In the introduction to the Kashf al-Maḥjúb al-Hujwírí complains that two of his former works had been given to the public by persons who erased his name from the title-page, and pretended that they themselves were the authors. In order to guard against the repetition of this fraud, he has inserted his own name in many passages of the present work. His writings, to which he has occasion to refer in the Kashf al-Maḥjúb, are—

1. A díwán (p. 2).

2. Minháj al-dín, on the method of Ṣúfiism (p. 2). It comprised a detailed account of the Ahl-i Ṣuffa (p. 80) and a full biography of Ḥusayn b. Manṣúr al-Ḥalláj (p. 153).

3. Asrár al-khiraq wa ´l-ma´únát, on the patched frocks of the Ṣúfís (p. 56).

4. Kitáb-i faná ú baqá, composed “in the vanity and rashness of youth” (p. 60).

5. A work, of which the title is not mentioned, in explanation of the sayings of Ḥusayn b. Manṣúr al-Ḥalláj (p. 153).

6. Kitáb al-bayán li-ahl al-`iyán, on union with God (p. 259).

7. Baḥr al-qulúb (p. 259).

8. Al-Ri`áyat li-ḥuqúq Allah, on the Divine unity (p. 280).

9. A work, of which the title is not mentioned, on faith (p. 286).

None of these books has been preserved.

The Kashf al-Maḥjúb,[9] which belongs to the later years of the author’s life, and, partly at any rate, to the period of his residence in Lahore, was written in reply to certain questions addressed to him by a fellow-townsman, Abú Sa`íd al-Hujwírí. Its object is to set forth a complete system of Ṣúfiism, not to put together a great number of sayings by different Shaykhs, but to discuss and expound the doctrines and practices of the Ṣúfís. The author’s attitude throughout is that of a teacher instructing a pupil. Even the biographical section of the work (pp. 70-175) is largely expository. Before stating his own view the author generally examines the current opinions on the same topic and refutes them if necessary. The discussion of mystical problems and controversies is enlivened by many illustrations drawn from his personal experience. In this respect the Kashf al-Maḥjúb is more interesting than the Risála of Qushayrí, which is so valuable as a collection of sayings, anecdotes, and definitions, but which follows a somewhat formal and academic method on the orthodox lines. No one can read the present work without detecting, behind the scholastic terminology, a truly Persian flavour of philosophical speculation.

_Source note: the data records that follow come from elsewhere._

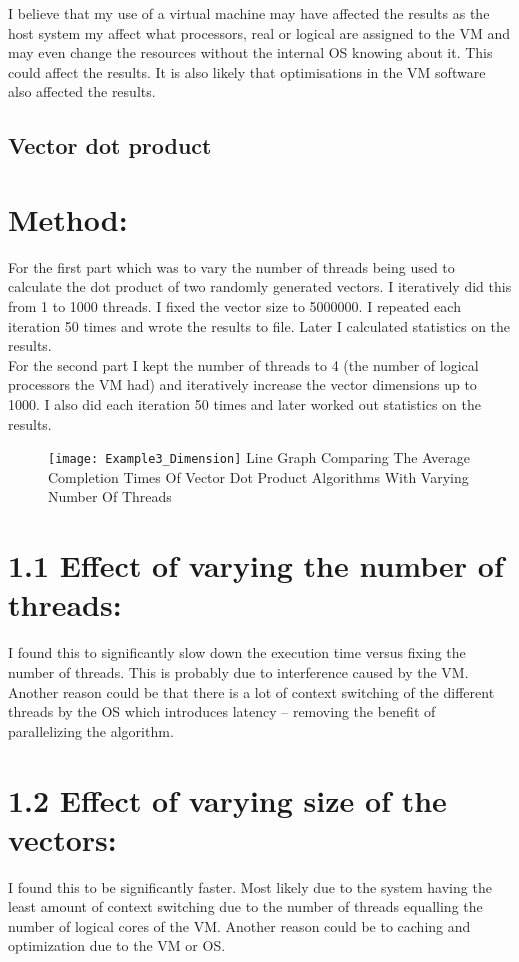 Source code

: \documentclass[11pt]{article}
\begin{document}
\begin{page}
\noindent I believe that my use of a virtual machine may have affected the results as the host system my affect what processors, real or logical are assigned to the VM and may even change the resources without the internal OS knowing about it. This could affect the results. It is also likely that optimisations in the VM software also affected the results.


\section{Vector dot product}
\noindent \chapter{Method:}
For the first part which was to vary the number of threads being used to calculate the dot product of two randomly generated vectors. I iteratively did this from 1 to 1000 threads. I fixed the vector size to 5000000. I repeated each iteration 50 times and wrote the results to file. Later I calculated statistics on the results.\\

\noindent For the second part I kept the number of threads to 4 (the number of logical processors the VM had) and iteratively increase the vector dimensions up to 1000. I also did each iteration 50 times and later worked out statistics on the results.

\begin{figure}[ht]
\centering
     \texttt{[image: Example3\_Dimension]}
     Line Graph Comparing The Average Completion Times Of Vector Dot Product Algorithms With Varying Number Of Threads\\
\end{figure}

\noindent \chapter{1.1	Effect of varying the number of threads:}
I found this to significantly slow down the execution time versus fixing the number of threads. This is probably due to interference caused by the VM. Another reason could be that there is a lot of context switching of the different threads by the OS which introduces latency – removing the benefit of parallelizing the algorithm.\\

\noindent \chapter{1.2	Effect of varying size of the vectors:}
I found this to be significantly faster. Most likely due to the system having the least amount of context switching due to the number of threads equalling the number of logical cores of the VM. Another reason could be to caching and optimization due to the VM or OS.\\


\end{page}
\end{document}
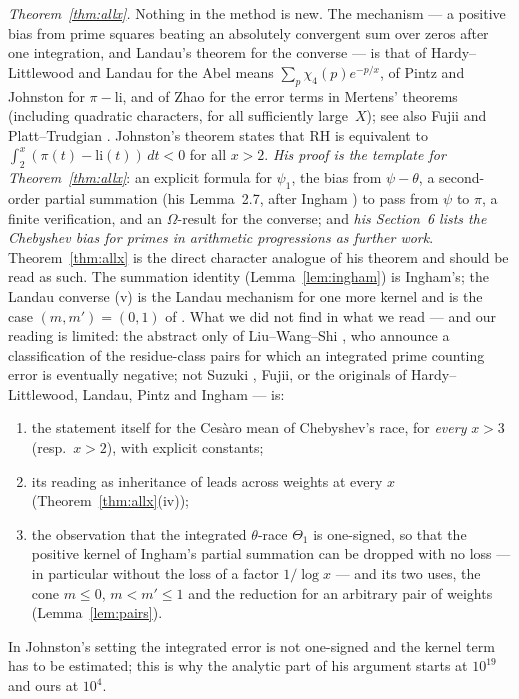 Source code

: \documentclass[11pt]{amsart}
\theoremstyle{definition}
\numberwithin{equation}{section}
\begin{document}
\emph{Theorem~\ref{thm:allx}.} Nothing in the method is new. The
mechanism --- a positive bias from prime squares beating an
absolutely convergent sum over zeros after one integration, and
Landau's theorem for the converse --- is that of Hardy--Littlewood
and Landau \cite{HL18,Lan18} for the Abel means
$\sum_p\chi_4(p)e^{-p/x}$, of Pintz \cite{Pin91} and Johnston
\cite{Joh23} for $\pi-\mathrm{li}$, and of Zhao \cite{Zhao25} for the
error terms in Mertens' theorems (including quadratic characters, for
all sufficiently large~$X$); see also Fujii \cite{Fuj88} and
Platt--Trudgian \cite{PT19}. Johnston's theorem \cite[Theorem~1.1]{Joh23}
states that RH is equivalent to $\int_2^x(\pi(t)-\mathrm{li}(t))\,dt<0$
for all $x>2$. \emph{His proof is the template for
Theorem~\ref{thm:allx}}: an explicit formula for $\psi_1$, the bias
from $\psi-\theta$, a second-order partial summation (his Lemma~2.7,
after Ingham \cite[pp.~103--104]{Ing32}) to pass from $\psi$ to $\pi$,
a finite verification, and an $\Omega$-result for the converse; and
\emph{his Section~6 lists the Chebyshev bias for primes in arithmetic
progressions as further work}. Theorem~\ref{thm:allx} is the direct
character analogue of his theorem and should be read as such. The
summation identity (Lemma~\ref{lem:ingham}) is Ingham's; the Landau
converse (v) is the Landau mechanism for one more kernel and is the
case $(m,m')=(0,1)$ of \cite[the corollary ``equivalence with GRH for $q\in\{3,4\}$'', part~(a)]{MC}. What we did not
find in what we read --- and our reading is limited: the abstract
only of Liu--Wang--Shi \cite{LWS26}, who announce a classification of
the residue-class pairs for which an integrated prime counting error
is eventually negative; not Suzuki \cite{Suz25}, Fujii, or the
originals of Hardy--Littlewood, Landau, Pintz and Ingham --- is:
\begin{enumerate}
\item[(a)] the statement itself for the Ces\`aro mean of Chebyshev's
race, for \emph{every} $x>3$ (resp.\ $x>2$), with explicit constants;
\item[(b)] its reading as inheritance of leads across weights at
every $x$ (Theorem~\ref{thm:allx}(iv));
\item[(c)] the observation that the integrated $\theta$-race
$\Theta_1$ is one-signed, so that the positive kernel of Ingham's
partial summation can be dropped with no loss --- in particular
without the loss of a factor $1/\log x$ --- and its two uses, the
cone $m\le0$, $m<m'\le1$ and the reduction for an arbitrary pair of
weights (Lemma~\ref{lem:pairs}).
\end{enumerate}
In Johnston's setting the integrated error is not one-signed and the
kernel term has to be estimated; this is why the analytic part of
his argument starts at $10^{19}$ and ours at $10^4$.
\end{document}

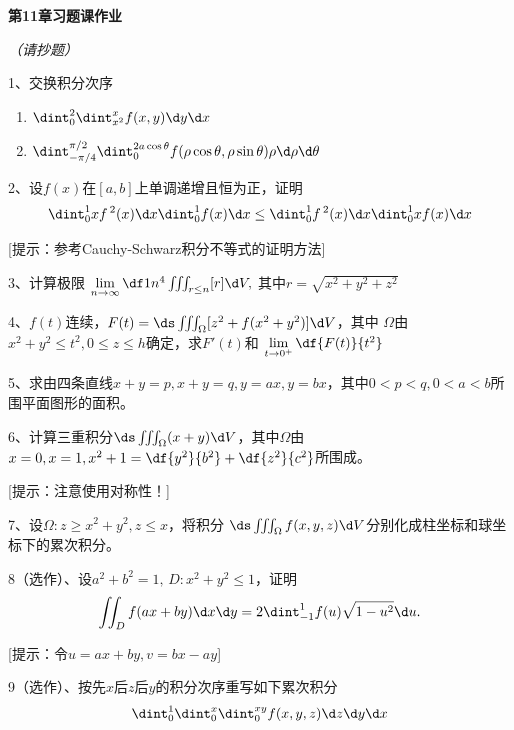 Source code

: \newpage

{\Large\bf 第11章习题课作业}

{\it （请抄题）}

1、交换积分次序
 \begin{enumerate}[(1)]
    \setlength{\itemindent}{1cm}
    \item $\dint_0^2\dint_{x^2}^xf(x,y)\d y\d x$
    \item $\dint_{-\pi/4}^{\pi/2}\dint_0^{2a\cos\theta}
    f(\rho\cos\theta,\rho\sin\theta)\rho\d\rho\d\theta$
 \end{enumerate}
 
2、设$f(x)$在$[a,b]$上单调递增且恒为正，证明
	$${\dint_0^1xf\,^2(x)\d x}{\dint_0^1f(x)\d x}\leq
	{\dint_0^1f\,^2(x)\d x}{\dint_0^1xf(x)\d x}$$

[提示：参考Cauchy-Schwarz积分不等式的证明方法]
	
3、计算极限
	$\lim\limits_{n\to\infty}\df 1{n^4}\iiint_{r\leq n}[r]\d V,$
	其中$r=\sqrt{x^2+y^2+z^2}$
	
4、$f(t)$连续，$F(t)=\ds\iiint_{\Omega}[z^2+f(x^2+y^2)]\d V$，其中
	$\Omega$由$x^2+y^2\leq t^2,0\leq z\leq h$确定，求$F'(t)$和
	$\lim\limits_{t\to 0^+}\df{F(t)}{t^2}$

5、求由四条直线$x+y=p,x+y=q,y=ax,y=bx$，其中$0<p<q,0<a<b$所围平面图形的面积。

6、计算三重积分$\ds\iiint_{\Omega}(x+y)\d V$，其中$\Omega$由
$x=0,x=1,x^2+1=\df{y^2}{b^2}+\df{z^2}{c^2}$所围成。

[提示：注意使用对称性！]

7、设$\Omega:z\geq x^2+y^2,z\leq x$，将积分
$\ds\iiint_{\Omega}f(x,y,z)\d V$分别化成柱坐标和球坐标下的累次积分。

% 

8（选作）、设$a^2+b^2=1,\, D:x^2+y^2\leq 1$，证明
$$\iint_Df(ax+by)\d x\d y=2\dint_{-1}^1f(u)\sqrt{1-u^2}\d u.$$

[提示：令$u=ax+by,v=bx-ay$]

9（选作）、按先$x$后$z$后$y$的积分次序重写如下累次积分
$$\dint_0^1\dint_0^x\dint_0^{xy}f(x,y,z)\d z\d y\d x$$

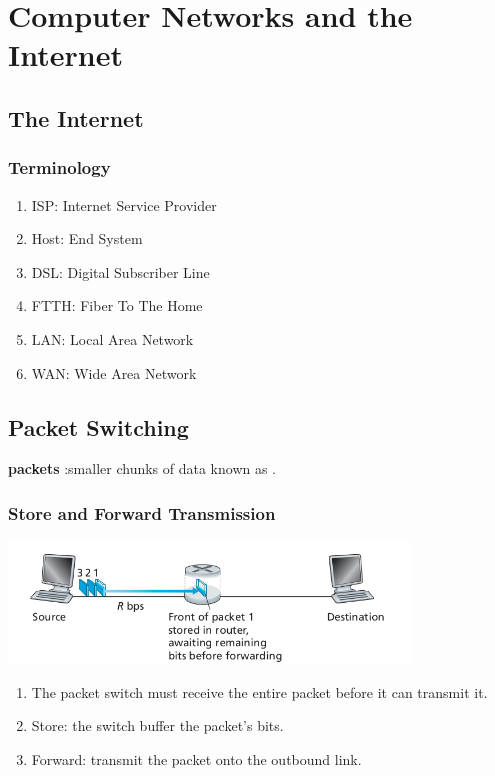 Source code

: \chapter{Computer Networks and the Internet}

\section{The Internet}

\subsection{Terminology}

\begin{enumerate}
    \item ISP: Internet Service Provider
    \item Host: End System
    \item DSL: Digital Subscriber Line
    \item FTTH: Fiber To The Home
    \item LAN: Local Area Network
    \item WAN: Wide Area Network
\end{enumerate}


\section{Packet Switching}

\textbf{packets} :smaller chunks of data known as .

\subsection{Store and Forward Transmission}

\begin{center}
    \includegraphics[width=0.8\textwidth]{chapters/chapter1/StoreAndForward.png}
    \label{c1_store&forward}
\end{center}

\begin{enumerate}
    \item The packet switch must receive the entire packet before it can transmit it.
    \item Store: the switch buffer the packet's bits.
    \item Forward: transmit the packet onto the outbound link.
\end{enumerate}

Although he was a Sunní and a Ḥanafite, al-Hujwírí, like many Ṣúfís before and after him, managed to reconcile his theology with an advanced type of mysticism, in which the theory of “annihilation” (faná) holds a dominant place, but he scarcely goes to such extreme lengths as would justify us in calling him a pantheist. He strenuously resists and pronounces heretical the doctrine that human personality can be merged and extinguished in the being of God. He compares annihilation to burning by fire, which transmutes the quality of all things to its own quality, but leaves their essence unchanged. He agrees with his spiritual director, al-Khuttalí, in adopting the theory of Junayd that “sobriety” in the mystical acceptation of the term is preferable to “intoxication”. He warns his readers often and emphatically that no Ṣúfís, not even those who have attained the highest degree of holiness, are exempt from the obligation of obeying the religious law. In other points, such as the excitation of ecstasy by music and singing, and the use of erotic symbolism in poetry, his judgment is more or less cautious. He defends al-Ḥalláj from the charge of being a magician, and asserts that his sayings are pantheistic only in appearance, but condemns his doctrines as unsound. It is clear that he is anxious to represent Ṣúfiism as the true interpretation of Islam, and it is equally certain that the interpretation is incompatible with the text.[10] Notwithstanding the homage which he pays to the Prophet we cannot separate al-Hujwírí, as regards the essential principles of his teaching, from his older and younger contemporaries, Abú Sa`íd b. Abi ´l-Khayr and `Abdalláh Anṣárí.[11] These three mystics developed the distinctively Persian theosophy which is revealed in full-blown splendour by Faríd al-dín `Aṭṭár and Jalál al-dín Rúmí.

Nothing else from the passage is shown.